Running a block of 130 megawatts of power through Quebec will cost Newfoundland and Labrador Hydro $19 million annually over the course of a five year deal with Hydro Quebec Transenergie.
The wheeling arrangement facilities the sale of the power to American markets. The sale in the Untied States is brokered through Emera. The Emera deal is for a duration of two years. Newfoundland and Labrador Hydro is expected to net between $40 million and $80 million annually.
A previous deal to sell the same block of power directly to Hydro Quebec netted the Newfoundland and Labrador provincial energy company $46 million a year over a five year period. According to Le Devoir, Quebec sold the block on the American spot market.
In effect that would mean the deal announced Thursday merely replaces Hydro-Quebec with Emera as the broker. Hydro-Quebec still earns money on the project through its transmission arm and ultimately through its share of Churchill Falls Labrador Corporation, which generates the power.
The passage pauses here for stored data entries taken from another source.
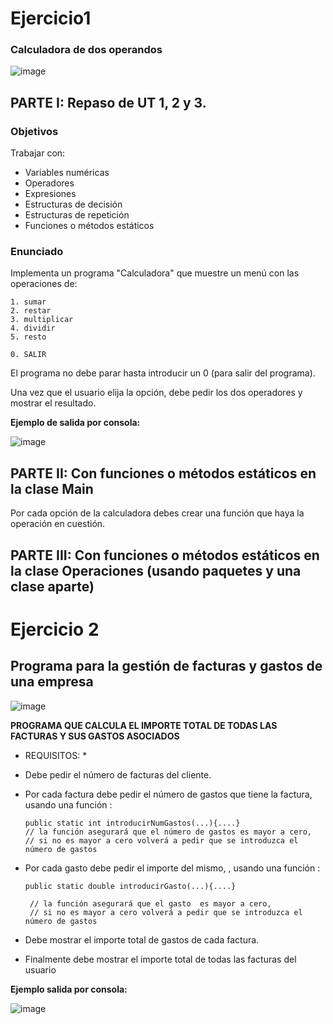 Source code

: # Ejercicio1
### Calculadora de dos operandos

![image](https://user-images.githubusercontent.com/91023374/194544336-359660e2-45bd-47d8-864c-0af2ae3cb32a.png)


## PARTE I: Repaso de UT 1, 2 y 3.

### Objetivos
 
Trabajar con:

- Variables numéricas
- Operadores
- Expresiones
- Estructuras de decisión
- Estructuras de repetición
- Funciones o métodos estáticos
 
### Enunciado
Implementa un programa "Calculadora" que muestre un menú con las operaciones de:
```
1. sumar
2. restar
3. multiplicar
4. dividir
5. resto
   
0. SALIR
```
El programa no debe parar hasta introducir un 0 (para salir del programa).

Una vez que el usuario elija la opción, debe pedir los dos operadores y mostrar el resultado.

**Ejemplo de salida por consola:**

![image](https://user-images.githubusercontent.com/91023374/194543555-f5228227-6600-414b-8cf6-0093abe3ba09.png)

## PARTE II: Con funciones o métodos estáticos en la clase Main

Por cada opción de la calculadora debes crear una función que haya la operación en cuestión.

## PARTE III: Con funciones o métodos estáticos en la clase Operaciones (usando paquetes  y una clase aparte)



# Ejercicio 2
## Programa para la gestión de facturas y gastos de una empresa

![image](https://user-images.githubusercontent.com/91023374/201478111-63d27b23-3b09-4b16-84db-39ab6fa6f3d5.png)


  **PROGRAMA QUE CALCULA EL IMPORTE TOTAL DE TODAS LAS FACTURAS Y SUS GASTOS ASOCIADOS**
 
  * REQUISITOS: *
  - Debe pedir el número de facturas del cliente.
  - Por cada factura debe pedir el número de gastos que tiene la factura, usando una función :
     ```
    public static int introducirNumGastos(...){....}
     // la función asegurará que el número de gastos es mayor a cero,
     // si no es mayor a cero volverá a pedir que se introduzca el número de gastos
    ```
    
  - Por cada gasto debe pedir el importe del mismo, , usando una función :
    ```
    public static double introducirGasto(...){....}

     // la función asegurará que el gasto  es mayor a cero,
     // si no es mayor a cero volverá a pedir que se introduzca el número de gastos
    
    ```
    
    
  - Debe mostrar el importe total de gastos de cada factura.
  - Finalmente debe mostrar el importe total de todas las facturas del usuario
 
 

**Ejemplo salida por consola:**

![image](https://user-images.githubusercontent.com/91023374/194542169-7907b105-48f9-4209-89a3-1ed1e2284925.png)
Quebec energy minister Claude Bechard described the deal as win-win since it shows Newfoundland and Labrador had accepted the rules of the market instead of seeking special access to the Americans and a federal subsidy for a transmission line through Quebec.
«C'est aussi une bonne nouvelle pour le Québec en ce sens qu'on sait que Terre-Neuve voulait que le fédéral subventionne une ligne, voulait avoir des conditions spéciales pour exporter de l'énergie aux États-Unis. Donc, ils viennent d'accepter, si on veut, les règles du marché.»
Le Devoir said the deal includes a block of 800 megawatts of power for Quebec and 300 MW for Newfoundland and Labrador. Out of the 300 MW, Newfoundland and Labrador will ship 130 MW to the United States after satisfying local demand with the other 170 MW.
However, under the 1969 Churchill falls deal, Hydro-Quebec purchases the lion’s share of Churchill Falls power – more than 5200 MW – at a fixed cost of fractions of a penny per kilowatt hour.
This arrangement of 800 MW for Hydro Quebec seems to be an increase in the amount guaranteed for winter availability (GWAC) in Quebec under a special 1998 agreement. Under the original 1998 deal, Hydro Quebec received a guarantee on delivery of 682 megawatts during winter months and the Churchill Falls power plant would be operated at peak performance during the inter months to guarantee the additional power.
Winter is the peak demand time for Quebec. American peak demand is in the summer.
A news release at the time suggested it was a long-term contract valued at $1.0 billion. [link corrected; amount corrected] The wheeling arrangement may have involved more complex negotiations than it first appeared. The news release on Thursday about the Emera deal contained few facts.
Details of the GWAC deal have been removed from the provincial government website. The Hydro website now archives news only as far back as 2002. A search of the site for guaranteed winter availability contract using the sites own search engine returned no results. A google search for the same term yielded several hits, all of which have been apparently removed from the Newfoundland and Labrador Hydro website.